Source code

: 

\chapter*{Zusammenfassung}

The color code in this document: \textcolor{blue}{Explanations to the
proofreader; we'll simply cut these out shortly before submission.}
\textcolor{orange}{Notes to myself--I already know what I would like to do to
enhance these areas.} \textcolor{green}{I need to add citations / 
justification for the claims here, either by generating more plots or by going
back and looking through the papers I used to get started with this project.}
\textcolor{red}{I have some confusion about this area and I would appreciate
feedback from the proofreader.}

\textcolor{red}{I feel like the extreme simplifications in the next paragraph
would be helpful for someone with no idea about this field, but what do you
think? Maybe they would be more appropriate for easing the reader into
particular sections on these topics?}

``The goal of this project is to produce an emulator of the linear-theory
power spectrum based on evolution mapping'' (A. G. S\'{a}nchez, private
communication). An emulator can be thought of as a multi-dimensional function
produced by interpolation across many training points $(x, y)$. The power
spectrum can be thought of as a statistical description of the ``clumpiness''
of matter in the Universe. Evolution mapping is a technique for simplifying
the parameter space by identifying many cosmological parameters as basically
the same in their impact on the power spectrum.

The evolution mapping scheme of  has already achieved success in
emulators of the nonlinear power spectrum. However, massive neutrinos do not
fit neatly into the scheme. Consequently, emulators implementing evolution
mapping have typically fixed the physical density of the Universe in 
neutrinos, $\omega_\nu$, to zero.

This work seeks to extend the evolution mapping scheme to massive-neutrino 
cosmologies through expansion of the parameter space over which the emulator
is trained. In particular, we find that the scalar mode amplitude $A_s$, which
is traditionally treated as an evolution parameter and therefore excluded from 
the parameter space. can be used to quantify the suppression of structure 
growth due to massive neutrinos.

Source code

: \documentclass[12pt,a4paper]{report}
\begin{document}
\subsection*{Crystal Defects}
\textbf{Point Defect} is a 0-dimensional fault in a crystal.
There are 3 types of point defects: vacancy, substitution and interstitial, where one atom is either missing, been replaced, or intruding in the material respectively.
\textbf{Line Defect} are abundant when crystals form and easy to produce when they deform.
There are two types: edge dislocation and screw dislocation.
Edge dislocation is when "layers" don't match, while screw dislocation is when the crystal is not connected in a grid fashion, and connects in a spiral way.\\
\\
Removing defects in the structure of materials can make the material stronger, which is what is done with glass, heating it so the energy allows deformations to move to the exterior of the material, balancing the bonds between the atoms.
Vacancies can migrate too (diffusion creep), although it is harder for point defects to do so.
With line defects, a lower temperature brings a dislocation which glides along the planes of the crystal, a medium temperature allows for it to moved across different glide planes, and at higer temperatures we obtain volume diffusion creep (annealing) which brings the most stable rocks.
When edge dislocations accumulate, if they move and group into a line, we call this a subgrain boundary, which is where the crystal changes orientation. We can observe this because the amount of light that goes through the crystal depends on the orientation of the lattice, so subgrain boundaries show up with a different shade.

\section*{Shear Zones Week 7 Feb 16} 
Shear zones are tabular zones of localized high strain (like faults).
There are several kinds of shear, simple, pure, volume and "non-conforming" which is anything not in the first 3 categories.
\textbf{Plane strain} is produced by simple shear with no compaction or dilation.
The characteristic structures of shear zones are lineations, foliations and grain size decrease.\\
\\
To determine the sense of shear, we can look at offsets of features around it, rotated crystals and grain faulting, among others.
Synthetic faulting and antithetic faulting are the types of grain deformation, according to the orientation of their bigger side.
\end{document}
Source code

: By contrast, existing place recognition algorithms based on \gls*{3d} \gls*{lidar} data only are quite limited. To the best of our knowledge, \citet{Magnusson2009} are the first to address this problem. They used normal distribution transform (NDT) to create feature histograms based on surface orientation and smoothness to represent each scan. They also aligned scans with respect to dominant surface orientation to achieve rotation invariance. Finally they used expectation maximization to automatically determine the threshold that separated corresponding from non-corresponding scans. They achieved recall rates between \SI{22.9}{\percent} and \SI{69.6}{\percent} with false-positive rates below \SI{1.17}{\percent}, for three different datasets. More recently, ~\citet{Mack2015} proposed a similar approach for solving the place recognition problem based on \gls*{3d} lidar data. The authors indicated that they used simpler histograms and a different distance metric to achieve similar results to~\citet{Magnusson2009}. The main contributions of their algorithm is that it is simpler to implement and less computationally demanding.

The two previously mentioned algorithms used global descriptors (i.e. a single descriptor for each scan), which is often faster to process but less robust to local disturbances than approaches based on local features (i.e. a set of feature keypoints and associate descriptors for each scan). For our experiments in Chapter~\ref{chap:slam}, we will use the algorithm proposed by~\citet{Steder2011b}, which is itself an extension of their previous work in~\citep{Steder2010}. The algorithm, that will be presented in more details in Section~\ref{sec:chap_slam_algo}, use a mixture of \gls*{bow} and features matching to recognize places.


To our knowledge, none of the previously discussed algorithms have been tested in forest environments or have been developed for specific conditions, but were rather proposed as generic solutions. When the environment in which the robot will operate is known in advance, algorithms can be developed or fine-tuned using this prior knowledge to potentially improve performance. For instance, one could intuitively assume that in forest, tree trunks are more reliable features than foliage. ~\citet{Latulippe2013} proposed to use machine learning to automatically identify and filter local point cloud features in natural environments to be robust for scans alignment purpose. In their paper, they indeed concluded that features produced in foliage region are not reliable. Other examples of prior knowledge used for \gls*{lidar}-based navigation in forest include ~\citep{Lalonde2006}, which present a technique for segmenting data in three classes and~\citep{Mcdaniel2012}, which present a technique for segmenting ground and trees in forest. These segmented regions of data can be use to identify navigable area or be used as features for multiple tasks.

Goal of the exercise: Look through the listing above and copy each line where the string "types" occurs.

Exercise answer:
There are 3 types of point defects: vacancy, substitution and interstitial, where one atom is either missing, been replaced, or intruding in the material respectively.
There are two types: edge dislocation and screw dislocation.
Synthetic faulting and antithetic faulting are the types of grain deformation, according to the orientation of their bigger side.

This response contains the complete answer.